AMD-GFX Archive on lore.kernel.org
 help / color / mirror / Atom feed
From: Donet Tom <donettom@linux.ibm.com>
To: "Christian König" <christian.koenig@amd.com>,
	amd-gfx@lists.freedesktop.org,
	"Felix Kuehling" <Felix.Kuehling@amd.com>,
	"Alex Deucher" <alexander.deucher@amd.com>
Cc: Kent.Russell@amd.com, Ritesh Harjani <ritesh.list@gmail.com>,
	Vaidyanathan Srinivasan <svaidy@linux.ibm.com>,
	Mukesh Kumar Chaurasiya <mkchauras@linux.ibm.com>
Subject: Re: [RFC PATCH v1 7/8] amdgpu: Align ctl_stack_size and wg_data_size to GPU page size instead of CPU page size
Date: Fri, 19 Dec 2025 15:57:47 +0530	[thread overview]
Message-ID: <7e367a8b-6dda-4eec-98ff-aa0bb6550a77@linux.ibm.com> (raw)
In-Reply-To: <2a213294-bf56-4ead-9e1f-cc8c3d4003a0@amd.com>


On 12/12/25 2:34 PM, Christian König wrote:
> On 12/12/25 07:40, Donet Tom wrote:
>> The ctl_stack_size and wg_data_size values are used to compute the total
>> context save/restore buffer size and the control stack size. These buffers
>> are programmed into the GPU and are used to store the queue state during
>> context save and restore.
>>
>> Currently, both ctl_stack_size and wg_data_size are aligned to the CPU
>> PAGE_SIZE. On systems with a non-4K CPU page size, this causes unnecessary
>> memory waste because the GPU internally calculates and uses buffer sizes
>> aligned to a fixed 4K GPU page size.
>>
>> Since the control stack and context save/restore buffers are consumed by
>> the GPU, their sizes should be aligned to the GPU page size (4K), not the
>> CPU page size. This patch updates the alignment of ctl_stack_size and
>> wg_data_size to prevent over-allocation on systems with larger CPU page
>> sizes.
> As far as I know the problem is that the debugger needs to consume that stuff on the CPU side as well.


Thank you for your help.

As mentioned earlier, we were observing some queue preemption and GPU 
hang issues. To address this, we introduced a patch, and after applying 
the 7/8 and 8/8 patches, those issues have not been seen anymore

While debugging the GPU hang issue, I made some additional observations.

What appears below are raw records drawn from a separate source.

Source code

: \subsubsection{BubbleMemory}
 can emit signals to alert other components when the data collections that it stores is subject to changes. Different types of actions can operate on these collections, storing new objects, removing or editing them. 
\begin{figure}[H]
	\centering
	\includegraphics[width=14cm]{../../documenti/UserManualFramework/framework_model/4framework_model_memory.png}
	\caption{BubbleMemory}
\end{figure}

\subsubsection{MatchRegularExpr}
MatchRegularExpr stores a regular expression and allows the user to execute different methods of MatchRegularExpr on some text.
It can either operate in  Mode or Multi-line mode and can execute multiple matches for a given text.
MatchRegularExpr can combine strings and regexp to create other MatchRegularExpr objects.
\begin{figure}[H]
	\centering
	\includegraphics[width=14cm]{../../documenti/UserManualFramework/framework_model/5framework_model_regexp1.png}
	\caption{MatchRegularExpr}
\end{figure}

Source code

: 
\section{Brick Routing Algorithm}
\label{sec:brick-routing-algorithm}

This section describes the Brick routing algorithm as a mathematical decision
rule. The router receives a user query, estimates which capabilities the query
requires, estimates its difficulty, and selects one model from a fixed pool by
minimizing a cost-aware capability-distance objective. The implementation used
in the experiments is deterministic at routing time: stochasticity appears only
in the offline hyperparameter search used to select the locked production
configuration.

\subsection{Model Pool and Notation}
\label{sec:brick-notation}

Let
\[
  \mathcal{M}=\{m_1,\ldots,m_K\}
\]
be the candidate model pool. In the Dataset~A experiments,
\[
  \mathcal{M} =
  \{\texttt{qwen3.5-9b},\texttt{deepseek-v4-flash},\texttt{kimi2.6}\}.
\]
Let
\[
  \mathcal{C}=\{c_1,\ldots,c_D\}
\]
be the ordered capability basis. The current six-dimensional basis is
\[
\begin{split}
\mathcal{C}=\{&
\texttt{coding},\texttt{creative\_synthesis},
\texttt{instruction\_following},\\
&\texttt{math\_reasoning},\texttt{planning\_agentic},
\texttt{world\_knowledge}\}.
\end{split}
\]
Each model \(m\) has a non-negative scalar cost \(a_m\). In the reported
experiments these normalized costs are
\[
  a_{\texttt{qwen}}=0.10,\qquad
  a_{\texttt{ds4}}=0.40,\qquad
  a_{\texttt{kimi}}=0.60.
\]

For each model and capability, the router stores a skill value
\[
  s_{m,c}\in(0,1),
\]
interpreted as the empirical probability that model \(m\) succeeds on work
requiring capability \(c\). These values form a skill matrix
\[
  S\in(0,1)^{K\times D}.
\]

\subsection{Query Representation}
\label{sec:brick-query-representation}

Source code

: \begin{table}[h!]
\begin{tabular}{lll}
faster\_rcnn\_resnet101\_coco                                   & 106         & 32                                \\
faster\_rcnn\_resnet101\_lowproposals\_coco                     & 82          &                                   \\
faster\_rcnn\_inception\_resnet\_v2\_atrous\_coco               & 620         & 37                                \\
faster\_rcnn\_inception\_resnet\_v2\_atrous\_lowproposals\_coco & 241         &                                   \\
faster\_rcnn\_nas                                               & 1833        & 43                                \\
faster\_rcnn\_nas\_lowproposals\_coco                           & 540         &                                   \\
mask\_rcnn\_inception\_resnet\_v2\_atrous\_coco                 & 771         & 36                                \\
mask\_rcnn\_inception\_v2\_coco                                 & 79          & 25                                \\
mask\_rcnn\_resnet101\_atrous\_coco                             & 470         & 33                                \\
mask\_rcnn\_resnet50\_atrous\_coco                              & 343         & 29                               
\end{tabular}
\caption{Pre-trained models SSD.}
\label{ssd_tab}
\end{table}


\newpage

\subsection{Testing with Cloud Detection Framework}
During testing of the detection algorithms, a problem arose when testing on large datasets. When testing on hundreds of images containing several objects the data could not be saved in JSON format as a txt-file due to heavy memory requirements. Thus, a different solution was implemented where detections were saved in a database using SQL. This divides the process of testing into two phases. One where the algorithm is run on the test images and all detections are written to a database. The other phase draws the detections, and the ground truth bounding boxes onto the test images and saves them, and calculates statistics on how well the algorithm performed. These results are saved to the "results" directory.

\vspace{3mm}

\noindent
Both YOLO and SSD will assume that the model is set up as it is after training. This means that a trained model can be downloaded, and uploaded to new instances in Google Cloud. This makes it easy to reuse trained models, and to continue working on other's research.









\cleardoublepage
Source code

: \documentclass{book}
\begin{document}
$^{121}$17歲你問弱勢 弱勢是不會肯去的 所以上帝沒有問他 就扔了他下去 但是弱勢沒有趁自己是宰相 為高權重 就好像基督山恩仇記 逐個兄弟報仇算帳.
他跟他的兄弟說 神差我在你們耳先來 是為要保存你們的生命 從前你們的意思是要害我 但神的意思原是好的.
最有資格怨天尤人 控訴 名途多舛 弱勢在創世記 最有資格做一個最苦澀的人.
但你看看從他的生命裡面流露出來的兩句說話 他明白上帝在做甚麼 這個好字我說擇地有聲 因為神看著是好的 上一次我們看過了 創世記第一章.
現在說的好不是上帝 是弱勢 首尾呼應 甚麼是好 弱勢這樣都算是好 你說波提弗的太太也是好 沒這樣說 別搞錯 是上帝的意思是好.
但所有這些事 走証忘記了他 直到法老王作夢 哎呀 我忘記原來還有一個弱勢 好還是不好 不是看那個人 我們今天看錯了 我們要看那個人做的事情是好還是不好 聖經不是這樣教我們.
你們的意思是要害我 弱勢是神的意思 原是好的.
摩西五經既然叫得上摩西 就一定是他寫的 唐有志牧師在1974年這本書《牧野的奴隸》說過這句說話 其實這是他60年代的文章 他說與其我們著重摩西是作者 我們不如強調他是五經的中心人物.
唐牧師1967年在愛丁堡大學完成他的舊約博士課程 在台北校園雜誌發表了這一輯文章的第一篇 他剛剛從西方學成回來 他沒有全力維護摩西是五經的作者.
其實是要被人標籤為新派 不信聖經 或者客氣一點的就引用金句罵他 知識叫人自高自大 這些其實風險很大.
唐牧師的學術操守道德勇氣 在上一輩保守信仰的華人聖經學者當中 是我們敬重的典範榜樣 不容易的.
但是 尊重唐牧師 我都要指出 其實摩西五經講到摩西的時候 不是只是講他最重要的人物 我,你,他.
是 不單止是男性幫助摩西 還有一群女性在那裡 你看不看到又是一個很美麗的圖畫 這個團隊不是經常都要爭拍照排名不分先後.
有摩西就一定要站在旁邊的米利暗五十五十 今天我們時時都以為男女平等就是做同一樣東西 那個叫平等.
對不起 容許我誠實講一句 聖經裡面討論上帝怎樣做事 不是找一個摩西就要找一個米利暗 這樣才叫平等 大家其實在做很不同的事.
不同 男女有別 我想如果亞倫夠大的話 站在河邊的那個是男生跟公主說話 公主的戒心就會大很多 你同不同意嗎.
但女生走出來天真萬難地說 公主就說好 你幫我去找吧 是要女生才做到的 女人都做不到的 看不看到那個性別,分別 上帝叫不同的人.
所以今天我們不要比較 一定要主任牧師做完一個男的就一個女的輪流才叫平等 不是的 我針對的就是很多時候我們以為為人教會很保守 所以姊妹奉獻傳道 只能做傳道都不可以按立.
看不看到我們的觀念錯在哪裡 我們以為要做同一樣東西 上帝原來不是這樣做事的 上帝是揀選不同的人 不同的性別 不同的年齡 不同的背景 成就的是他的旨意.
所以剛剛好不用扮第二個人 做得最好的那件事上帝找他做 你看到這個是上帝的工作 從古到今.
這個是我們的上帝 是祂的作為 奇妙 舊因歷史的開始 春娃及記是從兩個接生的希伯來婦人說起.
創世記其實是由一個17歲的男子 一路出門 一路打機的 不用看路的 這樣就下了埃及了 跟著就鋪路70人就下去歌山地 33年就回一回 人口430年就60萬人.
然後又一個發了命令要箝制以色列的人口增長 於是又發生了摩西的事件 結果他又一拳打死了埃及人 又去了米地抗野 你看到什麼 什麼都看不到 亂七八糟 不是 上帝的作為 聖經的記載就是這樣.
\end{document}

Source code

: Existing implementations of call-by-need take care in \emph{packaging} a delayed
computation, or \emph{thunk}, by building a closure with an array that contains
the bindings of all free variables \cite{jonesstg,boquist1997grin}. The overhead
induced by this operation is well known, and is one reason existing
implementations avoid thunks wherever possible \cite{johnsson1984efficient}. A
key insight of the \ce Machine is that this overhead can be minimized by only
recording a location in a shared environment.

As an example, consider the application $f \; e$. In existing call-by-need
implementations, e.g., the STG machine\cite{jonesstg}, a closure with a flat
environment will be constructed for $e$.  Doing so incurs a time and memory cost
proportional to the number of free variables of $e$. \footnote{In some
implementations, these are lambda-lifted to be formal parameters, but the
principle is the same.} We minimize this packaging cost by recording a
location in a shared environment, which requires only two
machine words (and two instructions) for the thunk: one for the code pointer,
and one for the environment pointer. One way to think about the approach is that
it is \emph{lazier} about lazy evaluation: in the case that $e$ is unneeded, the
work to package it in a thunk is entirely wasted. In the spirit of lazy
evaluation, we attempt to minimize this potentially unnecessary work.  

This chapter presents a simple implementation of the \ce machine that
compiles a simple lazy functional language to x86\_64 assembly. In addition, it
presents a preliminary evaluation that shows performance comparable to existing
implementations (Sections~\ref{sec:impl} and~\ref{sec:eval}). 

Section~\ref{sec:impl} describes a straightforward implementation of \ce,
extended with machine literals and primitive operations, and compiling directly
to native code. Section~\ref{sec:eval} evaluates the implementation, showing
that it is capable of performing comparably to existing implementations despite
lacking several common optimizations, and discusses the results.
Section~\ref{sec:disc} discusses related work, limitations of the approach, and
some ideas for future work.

On my system, I booted a kernel with a 4 KB system page size and 
modified both the ROCR runtime and the GPU driver to set the control 
stack size to 64 KB. Even on a 4 KB page-size system, using a 64 KB 
control stack size reliably reproduces the queue preemption failure when 
running RCCL unit tests on 8 GPUs. This suggests that the issue is not 
related to the system page size, but rather to the control stack size 
being exactly 64 KB.

When the control stack size is set to 64 KB ± 4 KB, the tests pass on 
both 4 KB and 64 KB system page-size configurations.

For gfxv9, is there any documented hardware limitation on the control 
stack size? Specifically, is it valid to use a control stack size of 
exactly 64 KB?


>
> I need to double check that, but I think the alignment is correct as it is.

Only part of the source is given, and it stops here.